They operate in secret. They have no laboratories or research centers, and produce nothing. But they control a critical intersection of our health care system, influencing the price we pay for prescription drugs and skimming off billions of dollars for themselves.
They are called “pharmacy benefit managers,” or PBMs. From their creation in the 1960s as back-office clerks who shoveled paperwork between insurance companies and pharmacies, today PBMs act like a tollbooth for drug companies seeking access to health plans, providers and patients.
Unlike what a pharmaceutical consultant wrote about benefit managers (“Don’t pass bill that would drive up drug costs,” Viewpoints, Aug. 31), they drive up health care costs by taking massive kickbacks from drug manufacturers – payments the companies recoup with higher prices.
Assemblyman Jim Wood, D-Healdsburg, is trying to bring sunshine to the hidden world of PBMs with Assembly Bill 315, which would require them to register with the state and disclose the rebates and incentives they receive from drug manufacturers.
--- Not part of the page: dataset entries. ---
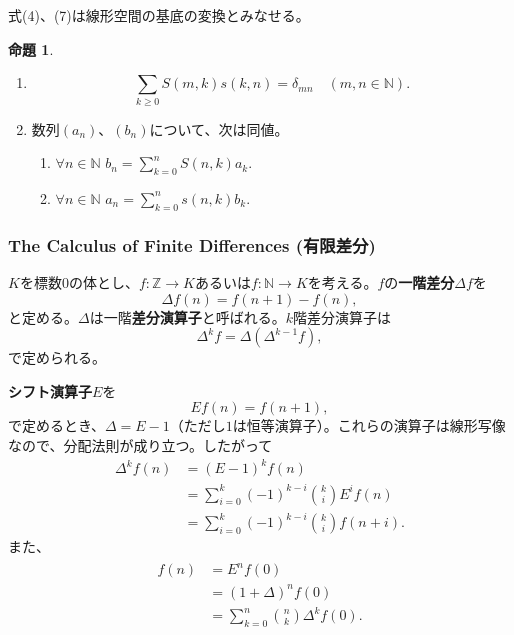 \documentclass[xelatex,ja=standard,a4paper,14pt,everyparhook=compat]{bxjsarticle}
\newcommand{\bbN}{\mathbb{N}}
\newcommand{\bbZ}{\mathbb{Z}}
\theoremstyle{definition}
\newtheorem{proposition}[theorem]{命題}
\begin{document}
式(4)、(7)は線形空間の基底の変換とみなせる。

\begin{proposition}
    \begin{enumerate}
        \item \begin{equation*}
                  \sum_{k \geq 0} S(m,k) s(k,n) = \delta_{mn} \quad (m,n \in \bbN).
              \end{equation*}
        \item 数列$(a_n)$、$(b_n)$について、次は同値。 \begin{enumerate}[label=(\roman*)]
                  \item $\forall n \in \bbN$ $b_n = \sum_{k=0}^n S(n,k) a_k$.
                  \item $\forall n \in \bbN$ $a_n = \sum_{k=0}^n s(n,k) b_k$.
              \end{enumerate}
    \end{enumerate}
\end{proposition}

\subsubsection*{The Calculus of Finite Differences (有限差分)}

$K$を標数$0$の体とし、$f: \bbZ \to K$あるいは$f: \bbN \to K$を考える。$f$の\textbf{一階差分}$\Delta f$を \begin{equation*}
    \Delta f(n) = f(n+1) - f(n),
\end{equation*}
と定める。$\Delta$は一階\textbf{差分演算子}と呼ばれる。$k$階差分演算子は \begin{equation*}
    \Delta^k f = \Delta(\Delta^{k-1} f),
\end{equation*}
で定められる。

\textbf{シフト演算子}$E$を \begin{equation*}
    E f(n) = f(n+1),
\end{equation*}
で定めるとき、$\Delta = E - 1$（ただし$1$は恒等演算子）。これらの演算子は線形写像なので、分配法則が成り立つ。したがって \begin{align*}
    \Delta^k f(n) &= (E-1)^k f(n) \\
    &= \sum_{i=0}^k (-1)^{k-i} \binom{k}{i} E^i f(n) \\
    &= \sum_{i=0}^k (-1)^{k-i} \binom{k}{i} f(n+i).
\end{align*}
また、 \begin{gather} \label{Taylor}
    \begin{aligned}
        f(n) &= E^n f(0) \\
        &= (1+\Delta)^n f(0) \\
        &= \sum_{k=0}^n \binom{n}{k} \Delta^k f(0).
    \end{aligned}
\end{gather}
\end{document}
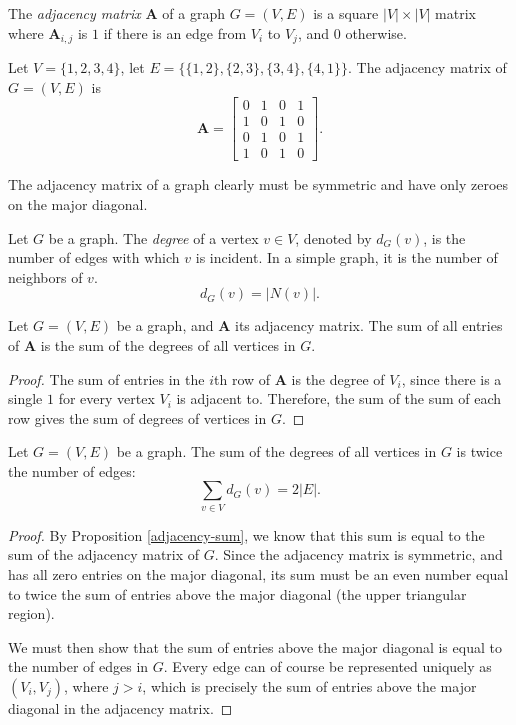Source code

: \begin{defn}
    The \emph{adjacency matrix} $\bm{A}$ of a graph $G = (V, E)$ is a square $|V| \times |V|$ matrix where $\bm{A}_{i, j}$ is $1$ if there is an edge from $V_i$ to $V_j$, and $0$ otherwise.
\end{defn}

\begin{exmp}
    Let $V = \{1, 2, 3, 4\}$, let $E = \{\{1, 2\}, \{2, 3\}, \{3, 4\}, \{4, 1\}\}$. The adjacency matrix of $G = (V, E)$ is
    \[\bm{A} = \begin{bmatrix}
        0 & 1 & 0 & 1 \\
        1 & 0 & 1 & 0 \\
        0 & 1 & 0 & 1 \\
        1 & 0 & 1 & 0
    \end{bmatrix}.\]
\end{exmp}

\begin{rmk}
    The adjacency matrix of a graph clearly must be symmetric and have only zeroes on the major diagonal.
\end{rmk}

\begin{defn}
    Let $G$ be a graph. The \emph{degree} of a vertex $v \in V$, denoted by $d_G(v)$, is the number of edges with which $v$ is incident. In a simple graph, it is the number of neighbors of $v$. \[d_G(v) = |N(v)|.\]
\end{defn}

\begin{prop}\label{adjacency-sum}
    Let $G = (V, E)$ be a graph, and $\bm{A}$ its adjacency matrix. The sum of all entries of $\bm{A}$ is the sum of the degrees of all vertices in $G$.
\end{prop}

\begin{proof}
    The sum of entries in the $i$th row of $\bm{A}$ is the degree of $V_i$, since there is a single $1$ for every vertex $V_i$ is adjacent to. Therefore, the sum of the sum of each row gives the sum of degrees of vertices in $G$.
\end{proof}

\begin{thm}\label{sum-degrees-is-twice-edges}
    Let $G = (V, E)$ be a graph. The sum of the degrees of all vertices in $G$ is twice the number of edges:
    \[\sum_{v\in V}d_G(v) = 2|E|.\]
\end{thm}

\begin{proof}
    By Proposition \ref{adjacency-sum}, we know that this sum is equal to the sum of the adjacency matrix of $G$. Since the adjacency matrix is symmetric, and has all zero entries on the major diagonal, its sum must be an even number equal to twice the sum of entries above the major diagonal (the upper triangular region).

    We must then show that the sum of entries above the major diagonal is equal to the number of edges in $G$. Every edge can of course be represented uniquely as $(V_i, V_j)$, where $j > i$, which is precisely the sum of entries above the major diagonal in the adjacency matrix.
\end{proof}

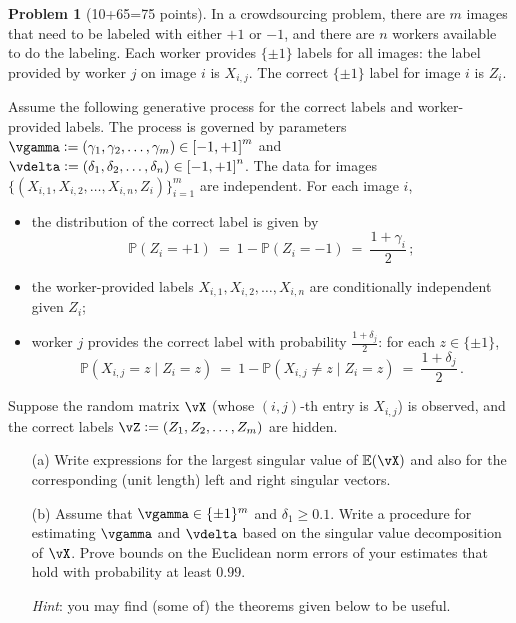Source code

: \documentclass[11pt]{article}
\newcommand{\E}{\ensuremath{\mathbb{E}}} %
\renewcommand{\P}{\ensuremath{\mathbb{P}}} %
\theoremstyle{definition}
\newtheorem{problem}{Problem}
\begin{document}
\newpage


\begin{problem}[10+65=75 points]
  In a crowdsourcing problem, there are $m$ images that need to be labeled with
  either $+1$ or $-1$, and there are $n$ workers available to do the labeling.
  Each worker provides $\{\pm1\}$ labels for all images: the label provided by
  worker $j$ on image $i$ is $X_{i,j}$.
  The correct $\{\pm1\}$ label for image $i$ is $Z_i$.

  Assume the following generative process for the correct labels and
  worker-provided labels.
  The process is governed by parameters $\vgamma :=
  (\gamma_1,\gamma_2,\dotsc,\gamma_m) \in \intcc{-1,+1}^m$ and $\vdelta :=
  (\delta_1,\delta_2,\dotsc,\delta_n) \in \intcc{-1,+1}^n$.
  The data for images $\{ (X_{i,1},X_{i,2},\dotsc,X_{i,n},Z_i) \}_{i=1}^m$ are
  independent.
  For each image $i$,
  \begin{itemize}
    \item the distribution of the correct label is given by
      \begin{equation*}
        \P(Z_i = +1) \ = \ 1 - \P(Z_i = -1) \ = \ \frac{1+\gamma_i}{2}
        \,;
      \end{equation*}
    \item the worker-provided labels $X_{i,1}, X_{i,2}, \dotsc, X_{i,n}$ are
      conditionally independent given $Z_i$;
    \item worker $j$ provides the correct label with probability
      $\frac{1+\delta_j}{2}$: for each $z \in \{\pm1\}$,
      \begin{equation*}
        \P(X_{i,j} = z \mid Z_i = z)
        \ = \ 1 - \P(X_{i,j} \neq z \mid Z_i = z)
        \ = \ \frac{1+\delta_j}{2}
        \,.
      \end{equation*}
  \end{itemize}

  Suppose the random matrix $\vX$ (whose $(i,j)$-th entry is $X_{i,j}$) is
  observed, and the correct labels $\vZ := (Z_1, Z_2, \dotsc, Z_m)$ are hidden.
  \begin{enumerate}
    \item[(a)]
      Write expressions for the largest singular value of $\E(\vX)$ and also for
      the corresponding (unit length) left and right singular vectors.

    \item[(b)]
      Assume that $\vgamma \in \{\pm1\}^m$ and $\delta_1 \geq 0.1$.
      Write a procedure for estimating $\vgamma$ and $\vdelta$ based on the
      singular value decomposition of $\vX$.
      Prove bounds on the Euclidean norm errors of your estimates that hold with
      probability at least $0.99$.

      \emph{Hint}: you may find (some of) the theorems given below to be useful.

  \end{enumerate}

\end{problem}
\end{document}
As a practicing pharmacist with 42 years of professional experience, I can testify to the problems caused by benefit managers. I should be expected to know the wholesale and retail prices of prescription drugs and how they match health plan copayments. But I typically don’t know those numbers until after the final sale has been completed.
The secrecy is intentional. It allows PBMs to quietly determine which drugs qualify for reimbursement. And since three major PBMs dominate the U.S. market, with nearly 80 percent of drug sales, pharmacies, health plans and patients have minimal leverage to bargain for cheaper drug prices or explanations.
With AB 315, California has the chance to shine a light on shadowy PBM practices and regulate a massively profitable industry that’s spun out of control at our expense.